The Settlement Agreement provides for the class settlement proceeds to be distributed through the Bankruptcy Estate in an equitable manner based on (a) the extent to which members of the Settlement Class have allowed claims in the Bankruptcy Case, (b) the priorities established by law under the Bankruptcy Code, and (c) the previously-negotiated agreement of most members of the Settlement Class with respect to claims in the Bankruptcy Case as reflected in the Group Settlement. All injured parties thus enjoy an opportunity to obtain a fair, reasonable recovery without the confusion, inconsistency, expense, delay and potential for unfairness presented in fragmented or individualized settlement discussions and negotiations, or in continued individualized litigation.

Although the Supreme Court in Amchem Products, Inc. v. Windsor, — U.S.—, 117 S.Ct. 2231, 138 L.Ed.2d 689 (1997), recently rejected the settlement class in that case, the principles announced therein support certification of the mandatory Settlement Class here. Among other things, Amchem clarified Third Circuit precedent to the extent those decisions suggested that the requirements for class certification must be analyzed without taking into account the proposed settlement. The Supreme Court in Amchem instead held that “settlement is relevant to a class certification”, Op. at-, 117 S.Ct. at 2247, for the reason that amicable resolution means “there [will] be no trial”, id.. The absence of a trial obviates the need to canvass trial management issues under Fed. R.Civ.P. 23(b)(3)(D), which would have been a concern here given the wide variety of contact, or lack of it, with PSI by individual Settlement Class members.

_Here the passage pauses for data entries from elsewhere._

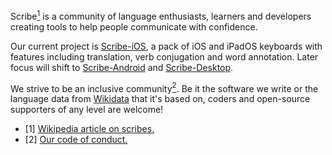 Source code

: Scribe[<sup>1</sup>](https://en.wikipedia.org/wiki/Scribe) is a community of language enthusiasts, learners and developers creating tools to help people communicate with confidence.

Our current project is [Scribe-iOS](https://github.com/scribe-org/Scribe-iOS), a pack of iOS and iPadOS keyboards with features including translation, verb conjugation and word annotation. Later focus will shift to [Scribe-Android](https://github.com/scribe-org/Scribe-Android) and [Scribe-Desktop](https://github.com/scribe-org/Scribe-Desktop).

We strive to be an inclusive community[<sup>2</sup>](https://github.com/scribe-org/Organization/blob/main/.github/CODE_OF_CONDUCT.md). Be it the software we write or the language data from [Wikidata](https://www.wikidata.org/) that it's based on, coders and open-source supporters of any level are welcome!

- [1] [Wikipedia article on scribes.](https://en.wikipedia.org/wiki/Scribe)
- [2] [Our code of conduct.](https://github.com/scribe-org/Organization/blob/main/.github/CODE_OF_CONDUCT.md)
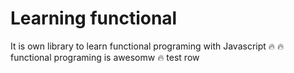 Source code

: # Learning functional

It is own library to learn functional programing with Javascript :fire:
:fire: functional programing is awesomw :fire:
test row
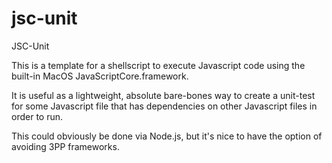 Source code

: # jsc-unit
JSC-Unit

This is a template for a shellscript to execute Javascript code
using the built-in MacOS JavaScriptCore.framework.

It is useful as a lightweight, absolute bare-bones way to create
a unit-test for some Javascript file that has dependencies on other 
Javascript files in order to run.

This could obviously be done via Node.js, but it's nice to have
the option of avoiding 3PP frameworks.
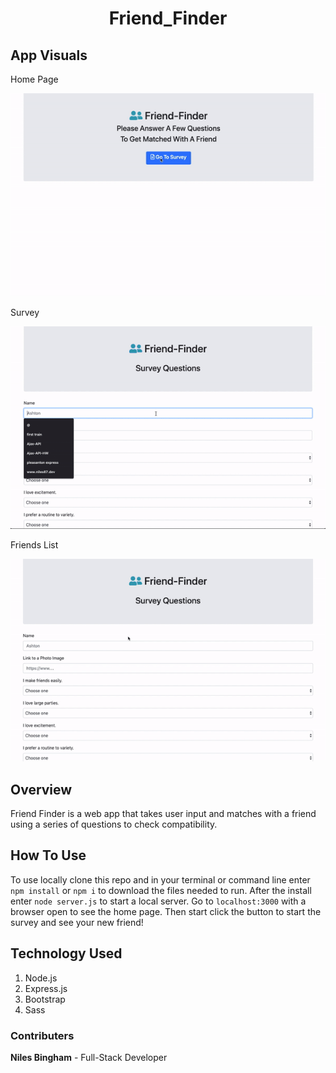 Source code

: # <p align="center">Friend_Finder</p>

## App Visuals

<p>Home Page</p>
<img src="images/ff_opening_scene.gif">

<p>Survey</p>
<img src="images/ff_survey.gif">

<p>Friends List</p>
<img src="images/ff_survey_friends_json.gif">

## Overview

Friend Finder is a web app that takes user input and matches with a friend using a series of questions to check compatibility.

## How To Use

To use locally clone this repo and in your terminal or command line enter `npm install` or `npm i` to download the files needed to run. After the install enter `node server.js` to start a local server. Go to `localhost:3000` with a browser open to see the home page. Then start click the button to start the survey and see your new friend!

## Technology Used

1. Node.js
2. Express.js
3. Bootstrap
4. Sass

### Contributers

**Niles Bingham** - Full-Stack Developer
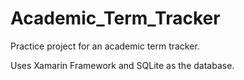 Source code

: # Academic_Term_Tracker

Practice project for an academic term tracker.

Uses Xamarin Framework and SQLite as the database.
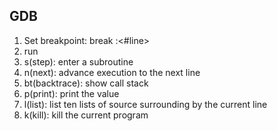 ## GDB
1. Set breakpoint: break <filename>:<#line>
2. run
3. s(step): enter a subroutine
4. n(next): advance execution to the next line
5. bt(backtrace): show call stack
6. p(print): print the value
7. l(list): list ten lists of source surrounding by the current line
8. k(kill): kill the current program
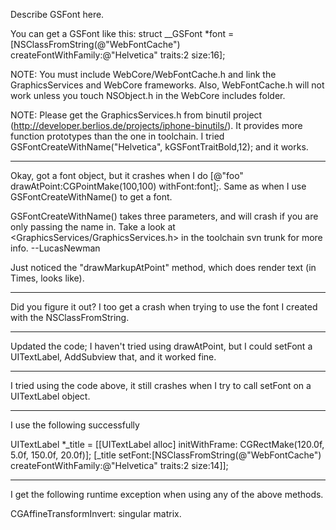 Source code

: Describe GSFont here.

You can get a GSFont like this:
struct __GSFont *font = [NSClassFromString(@"WebFontCache") createFontWithFamily:@"Helvetica" traits:2 size:16];

NOTE: You must include WebCore/WebFontCache.h and link the GraphicsServices and WebCore frameworks. Also, WebFontCache.h will not work unless you touch NSObject.h in the WebCore includes folder.

NOTE: Please get the GraphicsServices.h from binutil project (http://developer.berlios.de/projects/iphone-binutils/). It provides more function prototypes than the one in toolchain. I tried  GSFontCreateWithName("Helvetica", kGSFontTraitBold,12); and it works.

----
Okay, got a font object, but it crashes when I do [@"foo" drawAtPoint:CGPointMake(100,100) withFont:font];. Same as when I use GSFontCreateWithName() to get a font.

GSFontCreateWithName() takes three parameters, and will crash if you are only passing the name in. Take a look at <GraphicsServices/GraphicsServices.h> in the toolchain svn trunk for more info. --LucasNewman

Just noticed the "drawMarkupAtPoint" method, which does render text (in Times, looks like).

----
Did you figure it out? I too get a crash when trying to use the font I created with the NSClassFromString.

----
Updated the code; I haven't tried using drawAtPoint, but I could setFont a UITextLabel, AddSubview that, and it worked fine.

----
I tried using the code above, it still crashes when I try to call setFont on a UITextLabel object.

----
I use the following successfully

UITextLabel *_title = [[UITextLabel alloc] initWithFrame: CGRectMake(120.0f, 5.0f, 150.0f, 20.0f)];
[_title setFont:[NSClassFromString(@"WebFontCache") createFontWithFamily:@"Helvetica" traits:2 size:14]];

----
I get the following runtime exception when using any of the above methods.

CGAffineTransformInvert: singular matrix.
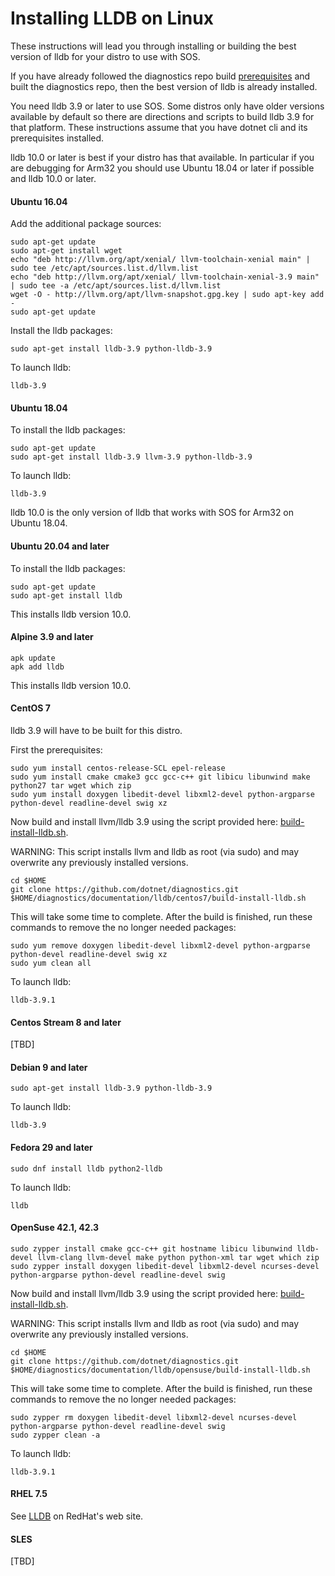 Installing LLDB on Linux
========================

These instructions will lead you through installing or building the best version of lldb for your distro to use with SOS. 

If you have already followed the diagnostics repo build [prerequisites](../building/linux-instructions.md) and built the diagnostics repo, then the best version of lldb is already installed.

You need lldb 3.9 or later to use SOS. Some distros only have older versions available by default so there are directions and scripts to build lldb 3.9 for that platform. These instructions assume that you have dotnet cli and its prerequisites installed.

lldb 10.0 or later is best if your distro has that available. In particular if you are debugging for Arm32 you should use Ubuntu 18.04 or later if possible and lldb 10.0 or later.

#### Ubuntu 16.04 ####

Add the additional package sources:

    sudo apt-get update
    sudo apt-get install wget
    echo "deb http://llvm.org/apt/xenial/ llvm-toolchain-xenial main" | sudo tee /etc/apt/sources.list.d/llvm.list
    echo "deb http://llvm.org/apt/xenial/ llvm-toolchain-xenial-3.9 main" | sudo tee -a /etc/apt/sources.list.d/llvm.list
    wget -O - http://llvm.org/apt/llvm-snapshot.gpg.key | sudo apt-key add -
    sudo apt-get update

Install the lldb packages:

    sudo apt-get install lldb-3.9 python-lldb-3.9

To launch lldb:

    lldb-3.9

#### Ubuntu 18.04 ####

To install the lldb packages:

    sudo apt-get update
    sudo apt-get install lldb-3.9 llvm-3.9 python-lldb-3.9

To launch lldb:

    lldb-3.9

lldb 10.0 is the only version of lldb that works with SOS for Arm32 on Ubuntu 18.04.

#### Ubuntu 20.04 and later ####

To install the lldb packages:

    sudo apt-get update
    sudo apt-get install lldb

This installs lldb version 10.0.

#### Alpine 3.9 and later ####

    apk update
    apk add lldb
    
This installs lldb version 10.0.

#### CentOS 7 ####

lldb 3.9 will have to be built for this distro.

First the prerequisites:

    sudo yum install centos-release-SCL epel-release
    sudo yum install cmake cmake3 gcc gcc-c++ git libicu libunwind make python27 tar wget which zip
    sudo yum install doxygen libedit-devel libxml2-devel python-argparse python-devel readline-devel swig xz

Now build and install llvm/lldb 3.9 using the script provided here: [build-install-lldb.sh](../lldb/centos7/build-install-lldb.sh).

WARNING: This script installs llvm and lldb as root (via sudo) and may overwrite any previously installed versions.

    cd $HOME
    git clone https://github.com/dotnet/diagnostics.git
    $HOME/diagnostics/documentation/lldb/centos7/build-install-lldb.sh

This will take some time to complete. After the build is finished, run these commands to remove the no longer needed packages:

    sudo yum remove doxygen libedit-devel libxml2-devel python-argparse python-devel readline-devel swig xz
    sudo yum clean all

To launch lldb:

    lldb-3.9.1
    
#### Centos Stream 8 and later ####

[TBD]

#### Debian 9 and later ####

    sudo apt-get install lldb-3.9 python-lldb-3.9

To launch lldb:

    lldb-3.9

#### Fedora 29 and later ####

    sudo dnf install lldb python2-lldb

To launch lldb:

    lldb

#### OpenSuse 42.1, 42.3 ####

    sudo zypper install cmake gcc-c++ git hostname libicu libunwind lldb-devel llvm-clang llvm-devel make python python-xml tar wget which zip
    sudo zypper install doxygen libedit-devel libxml2-devel ncurses-devel python-argparse python-devel readline-devel swig

Now build and install llvm/lldb 3.9 using the script provided here: [build-install-lldb.sh](../lldb/opensuse/build-install-lldb.sh).

WARNING: This script installs llvm and lldb as root (via sudo) and may overwrite any previously installed versions.

    cd $HOME
    git clone https://github.com/dotnet/diagnostics.git
    $HOME/diagnostics/documentation/lldb/opensuse/build-install-lldb.sh

This will take some time to complete. After the build is finished, run these commands to remove the no longer needed packages:

    sudo zypper rm doxygen libedit-devel libxml2-devel ncurses-devel python-argparse python-devel readline-devel swig
    sudo zypper clean -a

To launch lldb:

    lldb-3.9.1

#### RHEL 7.5 ####

See [LLDB](https://access.redhat.com/documentation/en-us/red_hat_developer_tools/1/html/using_llvm_12.0.1_toolset/assembly_llvm#proc_installing-comp-toolset_assembly_llvm) on RedHat's web site.

#### SLES ####

[TBD]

In Amchem, the Supreme Court determined that a proposed opt-out settlement class involving current and future personal injury claims did not satisfy the requirements of Rule 23. That class included claimants who had manifested numerous varying forms of asbestos-related injury, as well as people who had not yet manifested any injuries at all (“exposure-only future claimants”). The named Amchem representatives included no such exposure-only future claimants and there were no proposed subclasses. Most importantly, the proposed settlement provided less favorable economic terms to exposure-only future claimants than to present claimants, and a number of class mem*205bers objected to the proposed settlement .and class certification. The Supreme Court expressed great concern with the inescapable reality that notice could not effectually be given to the exposure-only future claimants. Amchem, at---, 117 S.Ct. at 2249-52.

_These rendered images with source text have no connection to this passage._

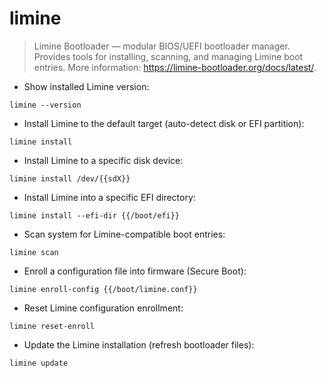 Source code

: # limine

> Limine Bootloader — modular BIOS/UEFI bootloader manager.
> Provides tools for installing, scanning, and managing Limine boot entries.
> More information: <https://limine-bootloader.org/docs/latest/>.

- Show installed Limine version:

`limine --version`

- Install Limine to the default target (auto-detect disk or EFI partition):

`limine install`

- Install Limine to a specific disk device:

`limine install /dev/{{sdX}}`

- Install Limine into a specific EFI directory:

`limine install --efi-dir {{/boot/efi}}`

- Scan system for Limine-compatible boot entries:

`limine scan`

- Enroll a configuration file into firmware (Secure Boot):

`limine enroll-config {{/boot/limine.conf}}`

- Reset Limine configuration enrollment:

`limine reset-enroll`

- Update the Limine installation (refresh bootloader files):

`limine update`

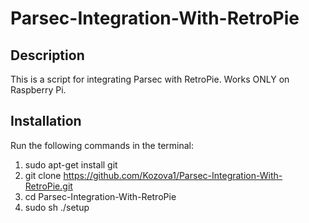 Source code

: # Parsec-Integration-With-RetroPie
Description
----------------------
This is a script for integrating Parsec with RetroPie.
Works ONLY on Raspberry Pi.

Installation
----------------------
Run the following commands in the terminal:
  1. sudo apt-get install git
  2. git clone https://github.com/Kozova1/Parsec-Integration-With-RetroPie.git
  3. cd Parsec-Integration-With-RetroPie
  4. sudo sh ./setup
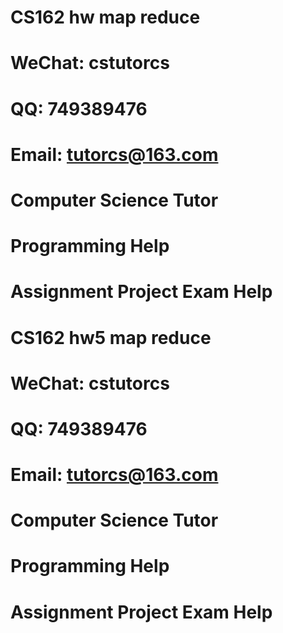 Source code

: # CS162 hw map reduce
# WeChat: cstutorcs

# QQ: 749389476

# Email: tutorcs@163.com

# Computer Science Tutor

# Programming Help

# Assignment Project Exam Help
# CS162 hw5 map reduce
# WeChat: cstutorcs

# QQ: 749389476

# Email: tutorcs@163.com

# Computer Science Tutor

# Programming Help

# Assignment Project Exam Help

None of these concerns applies here. Indeed, these same factors support certification of this Settlement Class. Unlike Amchem, the claims here are exclusively for economic injury, as a result of money lost through New Era’s alleged operation of a Ponzi scheme. Moreover, the amended class complaint alleges securities fraud, a type of claim that Amchem noted “readily met” the requirement for predominance of common questions. Amchem, at -, 117 S.Ct. at 2250.

Class counsel here implemented an all-encompassing notice program. In fact, the notice provided went beyond the requirements of our preliminary order and included notice not only by individual mail and publication in The Chronicle of Philanthropy (whose most recently reported circulation is to 38,016 of the relevant community), but also published notice in The Wall Street Journal (circulation 1,841,188)3. This Settlement Class does not include any future claimants, and no concerns are implicated regarding the adequacy of notice to a class of future claimants.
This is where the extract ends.